WORK TO BE COMPLETED - Set down a faithful copy of every record below, with no images.

INPUT RECORDS -

***

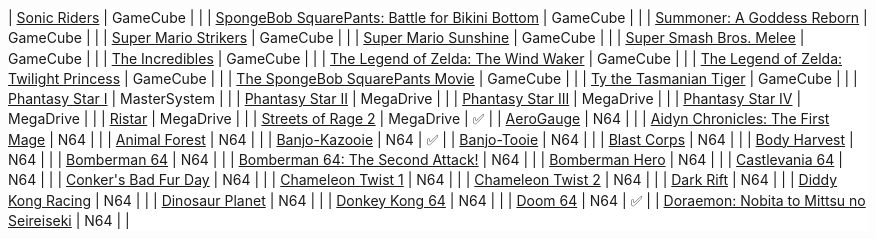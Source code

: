 | [Sonic Riders](https://github.com/doldecomp/sonicriders)                                                          | GameCube          |           |
| [SpongeBob SquarePants: Battle for Bikini Bottom](https://github.com/bfbbdecomp/bfbb)                             | GameCube          |           |
| [Summoner: A Goddess Reborn](https://github.com/Charlese2/sgr)                                                    | GameCube          |           |
| [Super Mario Strikers](https://github.com/yannicksuter/smstrikers-decomp)                                         | GameCube          |           |
| [Super Mario Sunshine](https://github.com/doldecomp/sms)                                                          | GameCube          |           |
| [Super Smash Bros. Melee](https://github.com/doldecomp/melee)                                                     | GameCube          |           |
| [The Incredibles](https://github.com/seilweiss/incredibles)                                                       | GameCube          |           |
| [The Legend of Zelda: The Wind Waker](https://github.com/zeldaret/tww)                                            | GameCube          |           |
| [The Legend of Zelda: Twilight Princess](https://github.com/zeldaret/tp)                                          | GameCube          |           |
| [The SpongeBob SquarePants Movie](https://github.com/bfbbdecomp/tssm)                                             | GameCube          |           |
| [Ty the Tasmanian Tiger](https://github.com/1superchip/ty-decomp)                                                 | GameCube          |           |
| [Phantasy Star I](https://github.com/lory90/ps1disasm)                                                            | MasterSystem      |           |
| [Phantasy Star II](https://github.com/lory90/ps2disasm)                                                           | MegaDrive         |           |
| [Phantasy Star III](https://github.com/lory90/ps3disasm)                                                          | MegaDrive         |           |
| [Phantasy Star IV](https://github.com/lory90/ps4disasm)                                                           | MegaDrive         |           |
| [Ristar](https://github.com/sonicretro/ristar)                                                                    | MegaDrive         |           |
| [Streets of Rage 2](https://www.sor2newera.com/)                                                                  | MegaDrive         | ✅         |
| [AeroGauge](https://github.com/llonsit/aerogauge)                                                                 | N64               |           |
| [Aidyn Chronicles: The First Mage](https://github.com/blackgamma7/aidyn)                                          | N64               |           |
| [Animal Forest](https://github.com/zeldaret/af)                                                                   | N64               |           |
| [Banjo-Kazooie](https://gitlab.com/banjo.decomp/banjo-kazooie)                                                    | N64               | ✅         |
| [Banjo-Tooie](https://github.com/mr-wiseguy/banjo-tooie)                                                          | N64               |           |
| [Blast Corps](https://github.com/retroplastic/blastcorps)                                                         | N64               |           |
| [Body Harvest](https://github.com/deltaniumindustries/bodyharvestdecomp)                                          | N64               |           |
| [Bomberman 64](https://github.com/bomberhackers/bm64)                                                             | N64               |           |
| [Bomberman 64: The Second Attack!](https://github.com/bomberhackers/tsa)                                          | N64               |           |
| [Bomberman Hero](https://github.com/bomberhackers/bmhero)                                                         | N64               |           |
| [Castlevania 64](https://github.com/k64ret/cv64)                                                                  | N64               |           |
| [Conker's Bad Fur Day](https://github.com/mkst/conker)                                                            | N64               |           |
| [Chameleon Twist 1](https://github.com/chameleontwistret/ctv1.0-jp)                                               | N64               |           |
| [Chameleon Twist 2](https://github.com/chameleontwistret/ct2v1.0-jp)                                              | N64               |           |
| [Dark Rift](https://github.com/unnunu/darkrift)                                                                   | N64               |           |
| [Diddy Kong Racing](https://github.com/DavidSM64/Diddy-Kong-Racing)                                               | N64               |           |
| [Dinosaur Planet](https://github.com/zestydevy/dinosaur-planet)                                                   | N64               |           |
| [Donkey Kong 64](https:/gitlab.com/dk64_decomp/dk64)                                                              | N64               |           |
| [Doom 64](https://github.com/erick194/doom64-re)                                                                  | N64               | ✅         |
| [Doraemon: Nobita to Mittsu no Seireiseki](https://github.com/prakxo/doraemon1)                                   | N64               |           |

***

WRITTEN SOLUTION -
Source code

: | [Sonic Riders](https://github.com/doldecomp/sonicriders)                                                          | GameCube          |           |
| [SpongeBob SquarePants: Battle for Bikini Bottom](https://github.com/bfbbdecomp/bfbb)                             | GameCube          |           |
| [Summoner: A Goddess Reborn](https://github.com/Charlese2/sgr)                                                    | GameCube          |           |
| [Super Mario Strikers](https://github.com/yannicksuter/smstrikers-decomp)                                         | GameCube          |           |
| [Super Mario Sunshine](https://github.com/doldecomp/sms)                                                          | GameCube          |           |
| [Super Smash Bros. Melee](https://github.com/doldecomp/melee)                                                     | GameCube          |           |
| [The Incredibles](https://github.com/seilweiss/incredibles)                                                       | GameCube          |           |
| [The Legend of Zelda: The Wind Waker](https://github.com/zeldaret/tww)                                            | GameCube          |           |
| [The Legend of Zelda: Twilight Princess](https://github.com/zeldaret/tp)                                          | GameCube          |           |
| [The SpongeBob SquarePants Movie](https://github.com/bfbbdecomp/tssm)                                             | GameCube          |           |
| [Ty the Tasmanian Tiger](https://github.com/1superchip/ty-decomp)                                                 | GameCube          |           |
| [Phantasy Star I](https://github.com/lory90/ps1disasm)                                                            | MasterSystem      |           |
| [Phantasy Star II](https://github.com/lory90/ps2disasm)                                                           | MegaDrive         |           |
| [Phantasy Star III](https://github.com/lory90/ps3disasm)                                                          | MegaDrive         |           |
| [Phantasy Star IV](https://github.com/lory90/ps4disasm)                                                           | MegaDrive         |           |
| [Ristar](https://github.com/sonicretro/ristar)                                                                    | MegaDrive         |           |
| [Streets of Rage 2](https://www.sor2newera.com/)                                                                  | MegaDrive         | ✅         |
| [AeroGauge](https://github.com/llonsit/aerogauge)                                                                 | N64               |           |
| [Aidyn Chronicles: The First Mage](https://github.com/blackgamma7/aidyn)                                          | N64               |           |
| [Animal Forest](https://github.com/zeldaret/af)                                                                   | N64               |           |
| [Banjo-Kazooie](https://gitlab.com/banjo.decomp/banjo-kazooie)                                                    | N64               | ✅         |
| [Banjo-Tooie](https://github.com/mr-wiseguy/banjo-tooie)                                                          | N64               |           |
| [Blast Corps](https://github.com/retroplastic/blastcorps)                                                         | N64               |           |
| [Body Harvest](https://github.com/deltaniumindustries/bodyharvestdecomp)                                          | N64               |           |
| [Bomberman 64](https://github.com/bomberhackers/bm64)                                                             | N64               |           |
| [Bomberman 64: The Second Attack!](https://github.com/bomberhackers/tsa)                                          | N64               |           |
| [Bomberman Hero](https://github.com/bomberhackers/bmhero)                                                         | N64               |           |
| [Castlevania 64](https://github.com/k64ret/cv64)                                                                  | N64               |           |
| [Conker's Bad Fur Day](https://github.com/mkst/conker)                                                            | N64               |           |
| [Chameleon Twist 1](https://github.com/chameleontwistret/ctv1.0-jp)                                               | N64               |           |
| [Chameleon Twist 2](https://github.com/chameleontwistret/ct2v1.0-jp)                                              | N64               |           |
| [Dark Rift](https://github.com/unnunu/darkrift)                                                                   | N64               |           |
| [Diddy Kong Racing](https://github.com/DavidSM64/Diddy-Kong-Racing)                                               | N64               |           |
| [Dinosaur Planet](https://github.com/zestydevy/dinosaur-planet)                                                   | N64               |           |
| [Donkey Kong 64](https:/gitlab.com/dk64_decomp/dk64)                                                              | N64               |           |
| [Doom 64](https://github.com/erick194/doom64-re)                                                                  | N64               | ✅         |
| [Doraemon: Nobita to Mittsu no Seireiseki](https://github.com/prakxo/doraemon1)                                   | N64               |           |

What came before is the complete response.